La installerei soprattutto se volessi sostituire ricerche casuali con letture più concentrate e se fossi disposto a verificare le informazioni con il pediatra o con altri professionisti quando necessario. La terrei invece fuori dalla mia lista se cercassi funzioni di monitoraggio, risposte personalizzate o un’esperienza costruita attorno alle notifiche.

In definitiva, Figli & Genitori - Corriere dà il meglio di sé come compagno di lettura e preparazione: aiuta a mettere ordine nei temi, suggerisce prospettive e può accompagnare la famiglia dal concepimento all’adolescenza. Il suo limite è lo stesso della sua natura editoriale: informa, ma non conosce il singolo caso. Per me vale la prova gratuita; l’eventuale acquisto lo prenderei in considerazione soltanto dopo aver verificato che la consultazione sia diventata una reale abitudine.

FAQ

Che cos’è Figli & Genitori - Corriere e a chi è destinata?

Figli & Genitori - Corriere è un’applicazione pensata per madri, padri e adulti che desiderano trovare informazioni affidabili sulla crescita dei figli. I contenuti affrontano temi come gravidanza, salute, educazione, alimentazione, adolescenza e vita familiare. È utile sia a chi sta per diventare genitore sia a chi cerca consigli pratici per affrontare le diverse fasi dello sviluppo.

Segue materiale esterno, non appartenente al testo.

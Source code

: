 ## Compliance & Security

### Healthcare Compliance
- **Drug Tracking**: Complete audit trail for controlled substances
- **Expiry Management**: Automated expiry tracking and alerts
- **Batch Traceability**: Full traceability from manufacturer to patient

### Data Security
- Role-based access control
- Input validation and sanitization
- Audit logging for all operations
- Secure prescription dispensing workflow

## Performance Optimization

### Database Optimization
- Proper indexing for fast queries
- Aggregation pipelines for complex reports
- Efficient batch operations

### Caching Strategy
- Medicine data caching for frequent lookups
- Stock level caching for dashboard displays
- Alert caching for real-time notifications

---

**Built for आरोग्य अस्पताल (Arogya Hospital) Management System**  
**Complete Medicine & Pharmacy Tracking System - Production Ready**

Quali contenuti si possono trovare nell’app?

All’interno dell’app è possibile consultare articoli, approfondimenti e suggerimenti dedicati alla genitorialità e al benessere dei bambini e dei ragazzi. Gli argomenti possono includere sviluppo psicofisico, scuola, relazioni familiari, prevenzione, alimentazione e gestione delle difficoltà quotidiane. La disponibilità dei contenuti può variare nel tempo e alcune sezioni potrebbero richiedere un abbonamento o l’accesso con un account.

Le informazioni presenti nell’app sostituiscono il parere del pediatra o di uno specialista?

No. Anche se gli articoli sono pensati per offrire indicazioni utili e divulgative, non sostituiscono una diagnosi, una visita medica o il parere personalizzato di pediatri, psicologi e altri professionisti. In presenza di sintomi, dubbi importanti o situazioni urgenti è sempre consigliabile rivolgersi a un medico qualificato. L’app dovrebbe essere utilizzata come strumento informativo e non come unica fonte decisionale.

Figli & Genitori - Corriere è gratuita o prevede costi?

Il download dell’app può essere gratuito, ma l’accesso completo ai contenuti potrebbe dipendere dalla presenza di articoli riservati, servizi premium o formule di abbonamento collegate all’editore. Prima di confermare un acquisto è opportuno controllare il prezzo indicato nello store, la durata dell’eventuale abbonamento e le condizioni di rinnovo automatico. Le tariffe e le modalità di accesso possono cambiare tra Android, iOS e nel tempo.

L’app protegge i dati personali e permette di ricevere notifiche?

Durante l’utilizzo potrebbero essere raccolti dati tecnici, informazioni relative all’account, preferenze di lettura e dati necessari al funzionamento del servizio. Prima dell’installazione è consigliabile leggere l’informativa sulla privacy disponibile nella scheda dello store o nell’app. Figli & Genitori - Corriere può inoltre offrire notifiche per segnalare nuovi articoli o aggiornamenti: queste comunicazioni possono generalmente essere attivate o disattivate dalle impostazioni del dispositivo.